Prompt: Leaving every picture out, please return exactly the lines from the top of the material below through the line with "Aşağıdaki tabloda, ürün", both included.

==============================

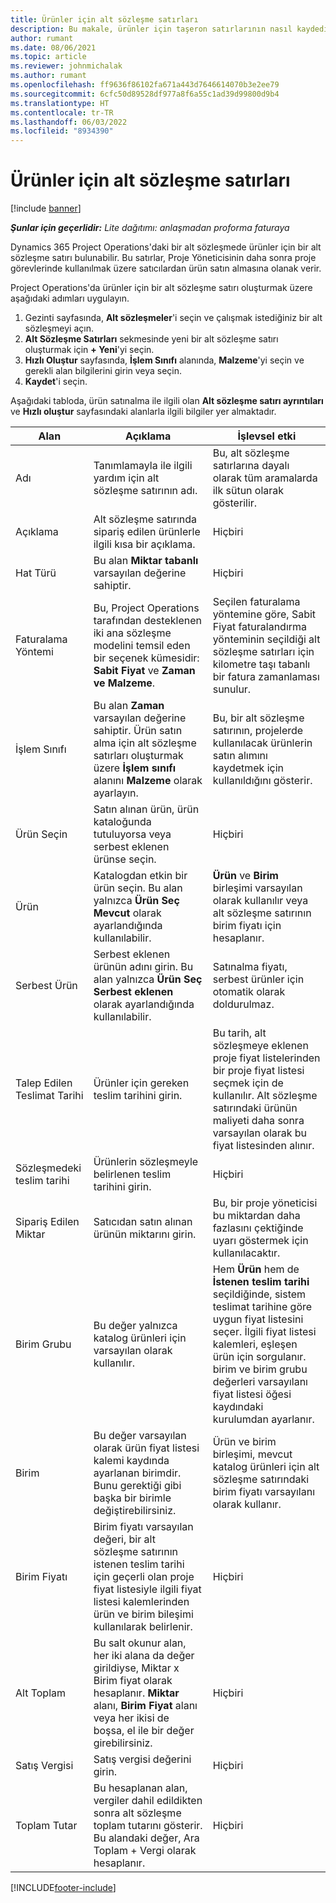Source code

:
 ```yaml
---
title: Ürünler için alt sözleşme satırları
description: Bu makale, ürünler için taşeron satırlarının nasıl kaydedileceğini ve satıcılardan gelen ürün satın almalarını kaydetmek için farklı alanların nasıl kullanılacağını açıklar.
author: rumant
ms.date: 08/06/2021
ms.topic: article
ms.reviewer: johnmichalak
ms.author: rumant
ms.openlocfilehash: ff9636f86102fa671a443d7646614070b3e2ee79
ms.sourcegitcommit: 6cfc50d89528df977a8f6a55c1ad39d99800d9b4
ms.translationtype: HT
ms.contentlocale: tr-TR
ms.lasthandoff: 06/03/2022
ms.locfileid: "8934390"
---
```

# <a name="subcontract-lines-for-products"></a>Ürünler için alt sözleşme satırları

[!include [banner](../../includes/dataverse-preview.md)]

_**Şunlar için geçerlidir:** Lite dağıtımı: anlaşmadan proforma faturaya_

Dynamics 365 Project Operations'daki bir alt sözleşmede ürünler için bir alt sözleşme satırı bulunabilir. Bu satırlar, Proje Yöneticisinin daha sonra proje görevlerinde kullanılmak üzere satıcılardan ürün satın almasına olanak verir.

Project Operations'da ürünler için bir alt sözleşme satırı oluşturmak üzere aşağıdaki adımları uygulayın.

1. Gezinti sayfasında, **Alt sözleşmeler**'i seçin ve çalışmak istediğiniz bir alt sözleşmeyi açın. 
2. **Alt Sözleşme Satırları** sekmesinde yeni bir alt sözleşme satırı oluşturmak için **+ Yeni**'yi seçin.
3. **Hızlı Oluştur** sayfasında, **İşlem Sınıfı** alanında, **Malzeme**'yi seçin ve gerekli alan bilgilerini girin veya seçin. 
4. **Kaydet**'i seçin.

Aşağıdaki tabloda, ürün satınalma ile ilgili olan **Alt sözleşme satırı ayrıntıları** ve **Hızlı oluştur** sayfasındaki alanlarla ilgili bilgiler yer almaktadır.

| Alan | Açıklama | İşlevsel etki|
| ----- | ----------- | ----------- |
| Adı | Tanımlamayla ile ilgili yardım için alt sözleşme satırının adı. |Bu, alt sözleşme satırlarına dayalı olarak tüm aramalarda ilk sütun olarak gösterilir.
| Açıklama | Alt sözleşme satırında sipariş edilen ürünlerle ilgili kısa bir açıklama. | Hiçbiri |
| Hat Türü | Bu alan **Miktar tabanlı** varsayılan değerine sahiptir. |Hiçbiri |
| Faturalama Yöntemi | Bu, Project Operations tarafından desteklenen iki ana sözleşme modelini temsil eden bir seçenek kümesidir: **Sabit Fiyat** ve **Zaman ve Malzeme**. | Seçilen faturalama yöntemine göre, Sabit Fiyat faturalandırma yönteminin seçildiği alt sözleşme satırları için kilometre taşı tabanlı bir fatura zamanlaması sunulur. |
| İşlem Sınıfı |Bu alan **Zaman** varsayılan değerine sahiptir. Ürün satın alma için alt sözleşme satırları oluşturmak üzere **İşlem sınıfı** alanını **Malzeme** olarak ayarlayın.  | Bu, bir alt sözleşme satırının, projelerde kullanılacak ürünlerin satın alımını kaydetmek için kullanıldığını gösterir. |
| Ürün Seçin | Satın alınan ürün, ürün kataloğunda tutuluyorsa veya serbest eklenen ürünse seçin. |Hiçbiri |
| Ürün | Katalogdan etkin bir ürün seçin. Bu alan yalnızca **Ürün Seç** **Mevcut** olarak ayarlandığında kullanılabilir. |**Ürün** ve **Birim** birleşimi varsayılan olarak kullanılır veya alt sözleşme satırının birim fiyatı için hesaplanır.
| Serbest Ürün | Serbest eklenen ürünün adını girin. Bu alan yalnızca **Ürün Seç** **Serbest eklenen** olarak ayarlandığında kullanılabilir.  |Satınalma fiyatı, serbest ürünler için otomatik olarak doldurulmaz.|
| Talep Edilen Teslimat Tarihi | Ürünler için gereken teslim tarihini girin.| Bu tarih, alt sözleşmeye eklenen proje fiyat listelerinden bir proje fiyat listesi seçmek için de kullanılır. Alt sözleşme satırındaki ürünün maliyeti daha sonra varsayılan olarak bu fiyat listesinden alınır. |
| Sözleşmedeki teslim tarihi | Ürünlerin sözleşmeyle belirlenen teslim tarihini girin.  |Hiçbiri|
| Sipariş Edilen Miktar | Satıcıdan satın alınan ürünün miktarını girin.| Bu, bir proje yöneticisi bu miktardan daha fazlasını çektiğinde uyarı göstermek için kullanılacaktır.|
| Birim Grubu | Bu değer yalnızca katalog ürünleri için varsayılan olarak kullanılır. |Hem **Ürün** hem de **İstenen teslim tarihi** seçildiğinde, sistem teslimat tarihine göre uygun fiyat listesini seçer. İlgili fiyat listesi kalemleri, eşleşen ürün için sorgulanır. birim ve birim grubu değerleri varsayılanı fiyat listesi öğesi kaydındaki kurulumdan ayarlanır. |
| Birim | Bu değer varsayılan olarak ürün fiyat listesi kalemi kaydında ayarlanan birimdir. Bunu gerektiği gibi başka bir birimle değiştirebilirsiniz.| Ürün ve birim birleşimi, mevcut katalog ürünleri için alt sözleşme satırındaki birim fiyatı varsayılanı olarak kullanır. |
| Birim Fiyatı | Birim fiyatı varsayılan değeri, bir alt sözleşme satırının istenen teslim tarihi için geçerli olan proje fiyat listesiyle ilgili fiyat listesi kalemlerinden ürün ve birim bileşimi kullanılarak belirlenir.  |Hiçbiri |
| Alt Toplam | Bu salt okunur alan, her iki alana da değer girildiyse, Miktar x Birim fiyat olarak hesaplanır. **Miktar** alanı, **Birim Fiyat** alanı veya her ikisi de boşsa, el ile bir değer girebilirsiniz.  |Hiçbiri |
| Satış Vergisi | Satış vergisi değerini girin. |Hiçbiri |
| Toplam Tutar | Bu hesaplanan alan, vergiler dahil edildikten sonra alt sözleşme toplam tutarını gösterir. Bu alandaki değer, Ara Toplam + Vergi olarak hesaplanır. |Hiçbiri |


[!INCLUDE[footer-include](../../includes/footer-banner.md)]
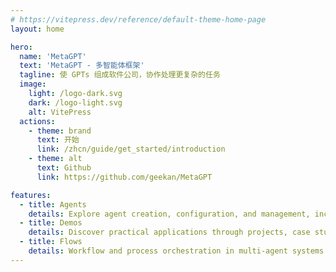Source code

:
 ```yaml
---
# https://vitepress.dev/reference/default-theme-home-page
layout: home

hero:
  name: 'MetaGPT'
  text: 'MetaGPT - 多智能体框架'
  tagline: 使 GPTs 组成软件公司，协作处理更复杂的任务
  image:
    light: /logo-dark.svg
    dark: /logo-light.svg
    alt: VitePress
  actions:
    - theme: brand
      text: 开始
      link: /zhcn/guide/get_started/introduction
    - theme: alt
      text: Github
      link: https://github.com/geekan/MetaGPT

features:
  - title: Agents
    details: Explore agent creation, configuration, and management, including algorithms and techniques.
  - title: Demos
    details: Discover practical applications through projects, case studies, and code examples.
  - title: Flows
    details: Workflow and process orchestration in multi-agent systems.
---
```

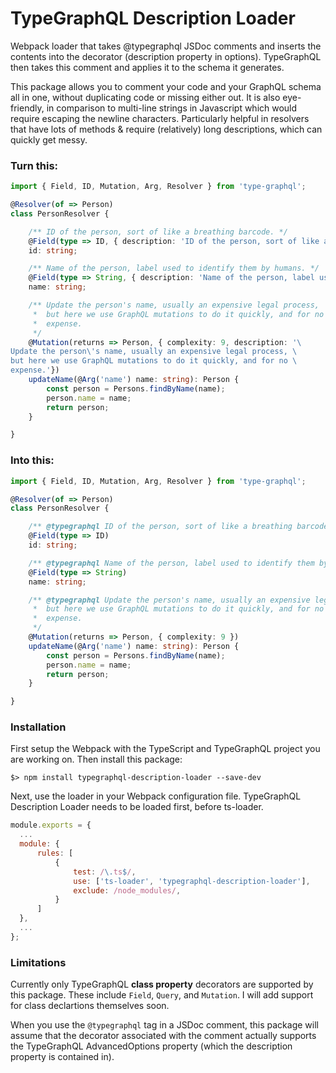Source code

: # TypeGraphQL Description Loader

Webpack loader that takes @typegraphql JSDoc comments and inserts the contents into the decorator (description property in options). TypeGraphQL then takes this comment and applies it to the schema it generates.

This package allows you to comment your code and your GraphQL schema all in one, without duplicating code or missing either out. It is also eye-friendly, in comparison to multi-line strings in Javascript which would require escaping the newline characters. Particularly helpful in resolvers that have lots of methods & require (relatively) long descriptions, which can quickly get messy.

### Turn this:
```ts
import { Field, ID, Mutation, Arg, Resolver } from 'type-graphql';

@Resolver(of => Person)
class PersonResolver {

	/** ID of the person, sort of like a breathing barcode. */
	@Field(type => ID, { description: 'ID of the person, sort of like a breathing barcode.' })
	id: string;

	/** Name of the person, label used to identify them by humans. */
	@Field(type => String, { description: 'Name of the person, label used to identify them by humans.' })
	name: string;

	/** Update the person's name, usually an expensive legal process,
	 *  but here we use GraphQL mutations to do it quickly, and for no
	 *  expense.
	 */
	@Mutation(returns => Person, { complexity: 9, description: '\
Update the person\'s name, usually an expensive legal process, \
but here we use GraphQL mutations to do it quickly, and for no \
expense.'})
	updateName(@Arg('name') name: string): Person {
		const person = Persons.findByName(name);
		person.name = name;
		return person;
	}

}
```

### Into this:
```ts
import { Field, ID, Mutation, Arg, Resolver } from 'type-graphql';

@Resolver(of => Person)
class PersonResolver {

	/** @typegraphql ID of the person, sort of like a breathing barcode. */
	@Field(type => ID)
	id: string;

	/** @typegraphql Name of the person, label used to identify them by humans. */
	@Field(type => String)
	name: string;

	/** @typegraphql Update the person's name, usually an expensive legal process,
	 *  but here we use GraphQL mutations to do it quickly, and for no
	 *  expense.
	 */
	@Mutation(returns => Person, { complexity: 9 })
	updateName(@Arg('name') name: string): Person {
		const person = Persons.findByName(name);
		person.name = name;
		return person;
	}

}
```
### Installation
First setup the Webpack with the TypeScript and TypeGraphQL project you are working on.
Then install this package:
```shell
$> npm install typegraphql-description-loader --save-dev
```
Next, use the loader in your Webpack configuration file. TypeGraphQL Description Loader needs to be loaded first, before ts-loader.
```js
module.exports = {
  ...
  module: {
      rules: [
          {
              test: /\.ts$/,
              use: ['ts-loader', 'typegraphql-description-loader'],
              exclude: /node_modules/,
          }
      ]
  },
  ...
};
```
### Limitations
Currently only TypeGraphQL **class property** decorators are supported by this package. These include `Field`, `Query`, and `Mutation`. I will add support for class declartions themselves soon.

When you use the `@typegraphql` tag in a JSDoc comment, this package will assume that the decorator associated with the comment actually supports the TypeGraphQL AdvancedOptions property (which the description property is contained in).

==============================

Result:
Source code

:
 ```yaml
---
title: Ürünler için alt sözleşme satırları
description: Bu makale, ürünler için taşeron satırlarının nasıl kaydedileceğini ve satıcılardan gelen ürün satın almalarını kaydetmek için farklı alanların nasıl kullanılacağını açıklar.
author: rumant
ms.date: 08/06/2021
ms.topic: article
ms.reviewer: johnmichalak
ms.author: rumant
ms.openlocfilehash: ff9636f86102fa671a443d7646614070b3e2ee79
ms.sourcegitcommit: 6cfc50d89528df977a8f6a55c1ad39d99800d9b4
ms.translationtype: HT
ms.contentlocale: tr-TR
ms.lasthandoff: 06/03/2022
ms.locfileid: "8934390"
---
```

# <a name="subcontract-lines-for-products"></a>Ürünler için alt sözleşme satırları

[!include [banner](../../includes/dataverse-preview.md)]

_**Şunlar için geçerlidir:** Lite dağıtımı: anlaşmadan proforma faturaya_

Dynamics 365 Project Operations'daki bir alt sözleşmede ürünler için bir alt sözleşme satırı bulunabilir. Bu satırlar, Proje Yöneticisinin daha sonra proje görevlerinde kullanılmak üzere satıcılardan ürün satın almasına olanak verir.

Project Operations'da ürünler için bir alt sözleşme satırı oluşturmak üzere aşağıdaki adımları uygulayın.

1. Gezinti sayfasında, **Alt sözleşmeler**'i seçin ve çalışmak istediğiniz bir alt sözleşmeyi açın. 
2. **Alt Sözleşme Satırları** sekmesinde yeni bir alt sözleşme satırı oluşturmak için **+ Yeni**'yi seçin.
3. **Hızlı Oluştur** sayfasında, **İşlem Sınıfı** alanında, **Malzeme**'yi seçin ve gerekli alan bilgilerini girin veya seçin. 
4. **Kaydet**'i seçin.

Aşağıdaki tabloda, ürün satınalma ile ilgili olan **Alt sözleşme satırı ayrıntıları** ve **Hızlı oluştur** sayfasındaki alanlarla ilgili bilgiler yer almaktadır.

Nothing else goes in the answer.